Published 12:09 p.m. today

By Michael Walden

I’m often asked if there is any chance we can create an economy that is growing and adding jobs, where households see their standard of living rising, where inflation is modest, unemployment is low, and the federal government is not constantly adding to the national debt.  In short, can the perfect economy be created?

Many people will likely say “no.”  But history shows they’re wrong.  We actually had an economy close to being perfect not that long ago, in the 1990s.  The 1990s has been given numerous labels, including the marvelous decade, the perfect decade, the golden era, and others.

Why is there such praise for the 1990s?  It’s because the 1990s had most of the ingredients of a wonderful economy. It was a decade of economic growth, low unemployment, low inflation, rising household income, and prosperity spread among most income groups. 

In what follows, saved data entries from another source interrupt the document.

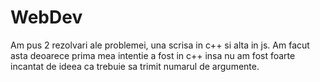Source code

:WebDev
======
Am pus 2 rezolvari ale problemei, una scrisa in c++ si alta in js. Am facut asta deoarece prima mea intentie a fost in c++ insa nu am fost foarte incantat de ideea ca trebuie sa trimit numarul de argumente.
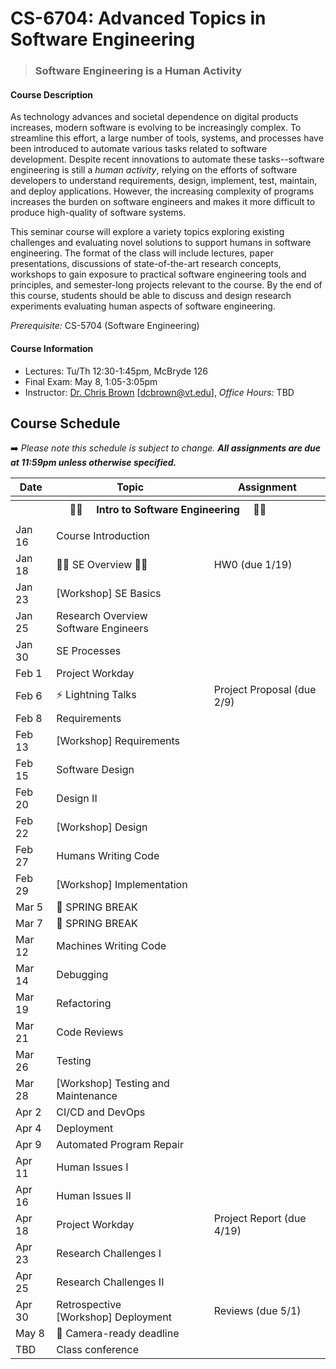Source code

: # CS-6704: Advanced Topics in Software Engineering

>### **Software Engineering is a Human Activity**

#### Course Description

As technology advances and societal dependence on digital products increases, modern software is evolving to be increasingly complex. To streamline this effort, a large number of tools, systems, and processes have been introduced to automate various tasks related to software development. Despite recent innovations to automate these tasks--software engineering is still a *human activity*, relying on the efforts of software developers to understand requirements, design, implement, test, maintain, and deploy applications. However, the increasing complexity of programs increases the burden on software engineers and makes it more difficult to produce high-quality of software systems.

This seminar course will explore a variety topics exploring existing challenges and evaluating novel solutions to support humans in software engineering. The format of the class will include lectures, paper presentations, discussions of state-of-the-art research concepts, workshops to gain exposure to practical software engineering tools and principles, and semester-long projects relevant to the course. By the end of this course, students should be able to discuss and design research experiments evaluating human aspects of software engineering.

*Prerequisite:* CS-5704 (Software Engineering)

#### Course Information

* Lectures: Tu/Th 12:30-1:45pm, McBryde 126
* Final Exam: May 8, 1:05-3:05pm
* Instructor: [Dr. Chris Brown](https://chbrown13.github.io/) [dcbrown@vt.edu], *Office Hours:* TBD


## Course Schedule

➡️ _Please note this schedule is subject to change. **All assignments are due at 11:59pm unless otherwise specified.**_

| Date     | Topic                            |  Assignment       |
|----------|----------------------------------|------------------  |
| <tr><th colspan=3> 👨‍💻 &nbsp;&nbsp;&nbsp; Intro to Software Engineering &nbsp;&nbsp;&nbsp; 👩‍💻 </th></tr> |
| Jan 16 | Course Introduction |  |
| Jan 18 | 👨‍💻 SE Overview 👩‍💻 | HW0 (due 1/19) |
| Jan 23 | [Workshop] SE Basics | |
| Jan 25 | Research Overview <br/>Software Engineers | |
| Jan 30 | SE Processes | |
| Feb 1  | Project Workday | |
| Feb 6  | ⚡ Lightning Talks | Project Proposal (due 2/9) |
| Feb 8  | Requirements |  |
| Feb 13 | [Workshop] Requirements | |
| Feb 15 | Software Design| |
| Feb 20 | Design II | |
| Feb 22 | [Workshop] Design | |
| Feb 27 | Humans Writing Code | |
| Feb 29 | [Workshop] Implementation | |
| Mar 5  | 🌻 SPRING BREAK | |
| Mar 7  | 🌄 SPRING BREAK | |
| Mar 12 | Machines Writing Code | |
| Mar 14 | Debugging | |
| Mar 19 | Refactoring | |
| Mar 21 | Code Reviews | |
| Mar 26 | Testing | |
| Mar 28 | [Workshop] Testing and Maintenance | |
| Apr 2  | CI/CD and DevOps | |
| Apr 4  | Deployment | |
| Apr 9  | Automated Program Repair | |
| Apr 11 | Human Issues I | |
| Apr 16 | Human Issues II | |
| Apr 18 | Project Workday | Project Report (due 4/19) |
| Apr 23 | Research Challenges I | |
| Apr 25 | Research Challenges II | |
| Apr 30 | Retrospective <br/> [Workshop] Deployment | Reviews (due 5/1) |
| May 8  | 📝 Camera-ready deadline |  |
| TBD    | Class conference | |


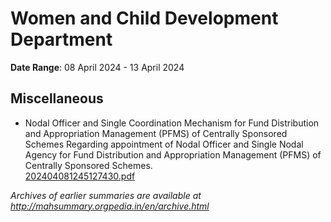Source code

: # Women and Child Development Department

**Date Range**: 08 April 2024 - 13 April 2024


## Miscellaneous
- Nodal Officer and Single Coordination Mechanism for Fund Distribution and Appropriation Management (PFMS) of Centrally Sponsored Schemes Regarding appointment of Nodal Officer and Single Nodal Agency for Fund Distribution and Appropriation Management (PFMS) of Centrally Sponsored Schemes.\
  [202404081245127430.pdf](https://gr.maharashtra.gov.in/Site/Upload/Government%20Resolutions/English/202404081245127430.pdf)


*Archives of earlier summaries are available at http://mahsummary.orgpedia.in/en/archive.html*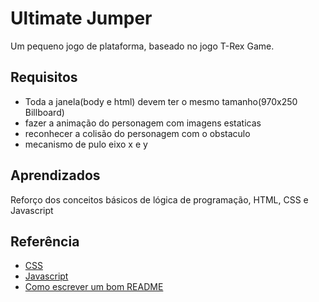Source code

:
# Ultimate Jumper

Um pequeno jogo de plataforma, baseado no jogo T-Rex Game.


## Requisitos

- Toda a janela(body e html) devem ter o mesmo tamanho(970x250 Billboard)
- fazer a animação do personagem com imagens estaticas
- reconhecer a colisão do personagem com o obstaculo
- mecanismo de pulo eixo x e y


## Aprendizados

Reforço dos conceitos básicos de lógica de programação, HTML, CSS e Javascript


## Referência

 - [CSS](https://www.w3schools.com/css/)
 - [Javascript](https://javascript.info)
 - [Como escrever um bom README](https://bulldogjob.com/news/449-how-to-write-a-good-readme-for-your-github-project)

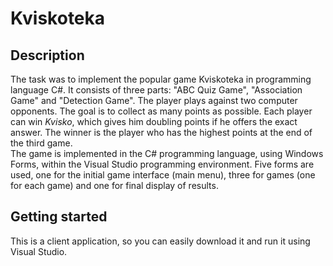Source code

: # Kviskoteka

## Description
The task was to implement the popular game Kviskoteka in programming language C#. It consists of three parts: "ABC Quiz Game", "Association Game" and "Detection Game". The player plays against two computer opponents. The goal is to collect as many points as possible. Each player can win _Kvisko_, which gives him doubling points if he offers the exact answer. The winner is the player who has the highest points at the end of the third game.  
The game is implemented in the C# programming language, using Windows Forms, within the Visual Studio programming environment. Five forms are used, one for the initial game interface (main menu), three for games (one for each game) and one for final display of results.

## Getting started
This is a client application, so you can easily download it and run it using Visual Studio.
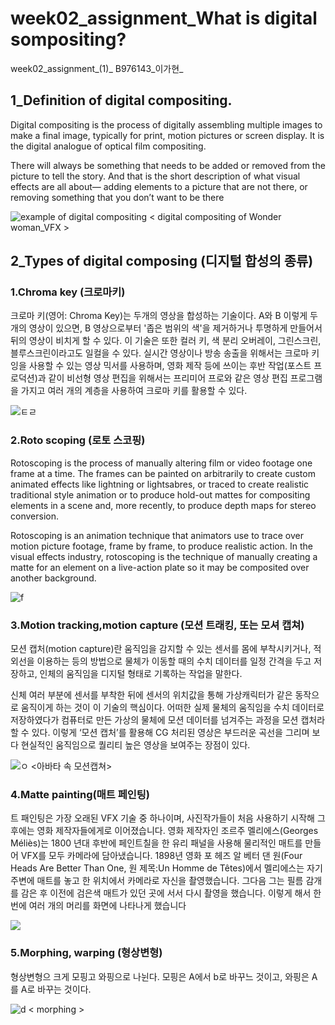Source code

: # week02_assignment_What is digital sompositing?
week02_assignment_(1)_ B976143_이가현_ 

## 1_Definition of digital compositing.

Digital compositing is the process of digitally assembling multiple images to make a final image, 
typically for print, motion pictures or screen display. It is the digital analogue of optical film compositing.

There will always be something that needs to be added or removed from the picture to tell the story.
And that is the short description of what visual effects are all about— adding elements to a picture that are not there,
or removing something that you don’t want to be there

![example of digital compositing](http://www.animationboss.net/wp-content/uploads/2018/03/Wonder_Women_VFX.jpg)
< digital compositing of Wonder woman_VFX >


## 2_Types of digital composing (디지털 합성의 종류)
### 1.Chroma key (크로마키)

크로마 키(영어: Chroma Key)는 두개의 영상을 합성하는 기술이다. A와 B 이렇게 두개의 영상이 있으면, B 영상으로부터 '좁은 범위의 색'을 제거하거나 투명하게 만들어서 뒤의 
영상이 비치게 할 수 있다. 이 기술은 또한 컬러 키, 색 분리 오버레이, 그린스크린, 블루스크린이라고도 일컬을 수 있다.
실시간 영상이나 방송 송출을 위해서는 크로마 키잉을 사용할 수 있는 영상 믹서를 사용하며, 영화 제작 등에 쓰이는 후반 작업(포스트 프로덕션)과 같이 비선형 영상 편집을 위해서는 프리미어 프로와 같은 영상 편집 프로그램을 가지고 여러 개의 계층을 사용하여 크로마 키를 활용할 수 있다.

![ㅌㄹ](https://t1.daumcdn.net/cfile/tistory/022ACE5051BFFDFC19)


### 2.Roto scoping (로토 스코핑)

Rotoscoping is the process of manually altering film or video footage one frame at a time. The frames can be painted on arbitrarily to create custom animated effects like lightning or lightsabres, or traced to create realistic traditional style animation or to produce hold-out mattes for compositing elements in a scene and, more recently, to produce depth maps for stereo conversion.

Rotoscoping is an animation technique that animators use to trace over motion picture footage, frame by frame, to produce realistic action. 
In the visual effects industry, rotoscoping is the technique of manually creating a matte for an element on a live-action plate so it may be composited over another background.

![f](https://www.fxguide.com/wp-content/uploads/2011/09/nukeRoto_02.jpg)

### 3.Motion tracking,motion capture (모션 트래킹, 또는 모셔 캡쳐)

모션 캡처(motion capture)란 움직임을 감지할 수 있는 센서를 몸에 부착시키거나, 적외선을 이용하는 등의 방법으로 물체가 이동할 때의 수치 데이터를 일정 간격을 두고 저장하고, 인체의 움직임을 디지털 형태로 기록하는 작업을 말한다.

신체 여러 부분에 센서를 부착한 뒤에 센서의 위치값을 통해 가상캐릭터가 같은 동작으로 움직이게 하는 것이 이 기술의 핵심이다. 어떠한 실제 물체의 움직임을 수치 데이터로 저장하였다가 컴퓨터로 만든 가상의 물체에 모션 데이터를 넘겨주는 과정을 모션 캡처라 할 수 있다.
이렇게 ‘모션 캡처’를 활용해 CG 처리된 영상은 부드러운 곡선을 그리며 보다 현실적인 움직임으로 퀄리티 높은 영상을 보여주는 장점이 있다. 

![ㅇ](https://img1.daumcdn.net/thumb/R800x0/?scode=mtistory2&fname=https%3A%2F%2Ft1.daumcdn.net%2Fcfile%2Ftistory%2F24574B4F56B1840A05)
<아바타 속 모션캡쳐>

### 4.Matte painting(매트 페인팅)

트 패인팅은 가장 오래된 VFX 기술 중 하나이며, 사진작가들이 처음 사용하기 시작해 그 후에는 영화 제작자들에게로 이어졌습니다. 영화 제작자인 조르주 멜리에스(Georges Méliès)는 1800 년대 후반에 페인트칠을 한 유리 패널을 사용해 물리적인 매트를 만들어 VFX를 모두 카메라에 담아냈습니다. 1898년 영화 포 헤즈 알 베터 댄 원(Four Heads Are Better Than One, 원 제목:Un Homme de Têtes)에서 멜리에스는 자기 주변에 매트를 놓고 한 위치에서 카메라로 자신을 촬영했습니다. 그다음 그는 필름 감개를 감은 후 이전에 검은색 매트가 있던 곳에 서서 다시 촬영을 했습니다. 이렇게 해서 한 번에 여러 개의 머리를 화면에 나타나게 했습니다

![](http://www.hrising.com/img/?p=attach/MKsisAr3.jpg)

### 5.Morphing, warping (형상변형)

형상변형으 크게 모핑고 와핑으로 나뉜다. 모핑은 A에서 b로 바꾸느 것이고, 와핑은 A를 A로 바꾸는 것이다.

![d](https://www.cartoonbrew.com/wp-content/uploads/2016/12/morphs_captainkirk-1280x600.jpg)
< morphing >



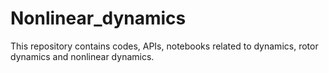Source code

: # Nonlinear_dynamics
This repository contains codes, APIs, notebooks related to dynamics, rotor dynamics and nonlinear dynamics.
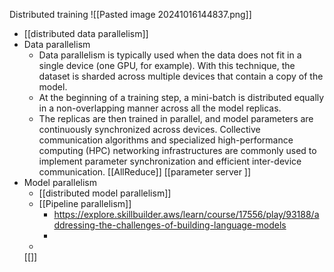 Distributed training ![[Pasted image 20241016144837.png]]

- [[distributed data parallelism]]
- Data parallelism  
	- Data parallelism is typically used when the data does not fit in a single device (one GPU, for example). With this technique, the dataset is sharded across multiple devices that contain a copy of the model.
	- At the beginning of a training step, a mini-batch is distributed equally in a non-overlapping manner across all the model replicas.
	- The replicas are then trained in parallel, and model parameters are continuously synchronized across devices. Collective communication algorithms and specialized high-performance computing (HPC) networking infrastructures are commonly used to implement parameter synchronization and efficient inter-device communication.
	[[AllReduce]]
	[[parameter server ]]
- Model parallelism
	- [[distributed model parallelism]]
	- [[Pipeline parallelism]]
		- https://explore.skillbuilder.aws/learn/course/17556/play/93188/addressing-the-challenges-of-building-language-models
		- 
	- 
	[[]]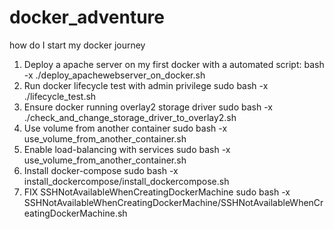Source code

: # docker_adventure
how do I start my docker journey
1. Deploy a apache server on my first docker with a automated script:
bash -x ./deploy_apachewebserver_on_docker.sh
2. Run docker lifecycle test with admin privilege
sudo bash -x ./lifecycle_test.sh
3. Ensure docker running overlay2 storage driver
sudo bash -x ./check_and_change_storage_driver_to_overlay2.sh
4. Use volume from another container
sudo bash -x use_volume_from_another_container.sh
5.  Enable load-balancing with services
sudo bash -x use_volume_from_another_container.sh
6. Install docker-compose
sudo bash -x install_dockercompose/install_dockercompose.sh
7. FIX SSHNotAvailableWhenCreatingDockerMachine
sudo bash -x SSHNotAvailableWhenCreatingDockerMachine/SSHNotAvailableWhenCreatingDockerMachine.sh
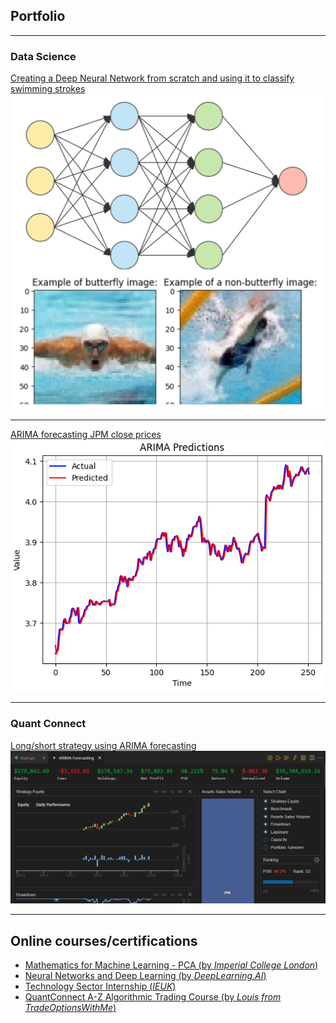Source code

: ## Portfolio

---

### Data Science

[Creating a Deep Neural Network from scratch and using it to classify swimming strokes](/projects/deepNN/3LayerNN.html)
<img src="projects/deepNN/thumbnail.png?raw=true"/>

---

[ARIMA forecasting JPM close prices](/projects/arimaForecasting/arimaFinal.html)
<img src="projects/arimaForecasting/projectPic.png?raw=true"/>

---

### Quant Connect
[Long/short strategy using ARIMA forecasting](/projects/arimaForecasting/arimaQC.html)
<img src="projects/arimaForecasting/backtestSummary.png?raw=false"/>


---


## Online courses/certifications
- [Mathematics for Machine Learning - PCA  (by *Imperial College London*)](/projects/arimaForecasting/arimaQC.html)
- [Neural Networks and Deep Learning (by *DeepLearning.AI*)](/projects/arimaForecasting/arimaQC.html)
- [Technology Sector Internship (*IEUK*)](/projects/arimaForecasting/arimaQC.html)
- [QuantConnect A-Z Algorithmic Trading Course (by *Louis from TradeOptionsWithMe*)](/projects/arimaForecasting/arimaQC.html)
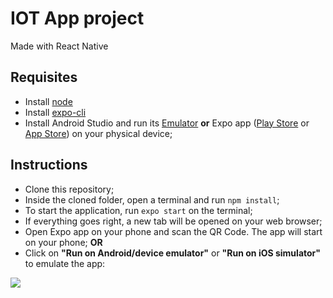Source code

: # IOT App project
Made with React Native

## Requisites
- Install [node](https://nodejs.org/en/)
- Install [expo-cli](https://docs.expo.io/workflow/expo-cli/)
- Install Android Studio and run its [Emulator](https://developer.android.com/studio/run/emulator) **or** Expo app ([Play Store](https://play.google.com/store/apps/details?id=host.exp.exponent&hl=en&gl=US) or [App Store](https://apps.apple.com/br/app/expo-client/id982107779)) on your physical device; 

## Instructions
- Clone this repository;
- Inside the cloned folder, open a terminal and run `npm install`;
- To start the application, run `expo start` on the terminal;
- If everything goes right, a new tab will be opened on your web browser;
- Open Expo app on your phone and scan the QR Code. The app will start on your phone; **OR**
- Click on **"Run on Android/device emulator"** or **"Run on iOS simulator"** to emulate the app:

![](https://i.imgur.com/xeAGnAb.png)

Let me put some perspective on these accomplishments.  The average yearly economic growth rate since 2000 has been 2%.  But during the 1990s the annual growth rate was 3%. The jobless rate fell from 7.5% in the early 1990s to only 4% at the end of the decade.  Today’s jobless is 4.6% and it has been rising.  The 1990s annualized inflation rate stayed mostly in the range of 2.5% to 3% and declined over time.  And while we are now in the same range, the decade of the 2020s has been a volatile time for inflation, with the annualized rate reaching over 9% in mid-2022.

One of the key concerns for people is if their income is rising more than prices.  During the 1990s household income, after adjusting for price changes, rose 10%.  In our current decade of the 2020s household income is only ahead of price increases by 3%.  Also, during the 1990s, the rise in income inequality almost stopped.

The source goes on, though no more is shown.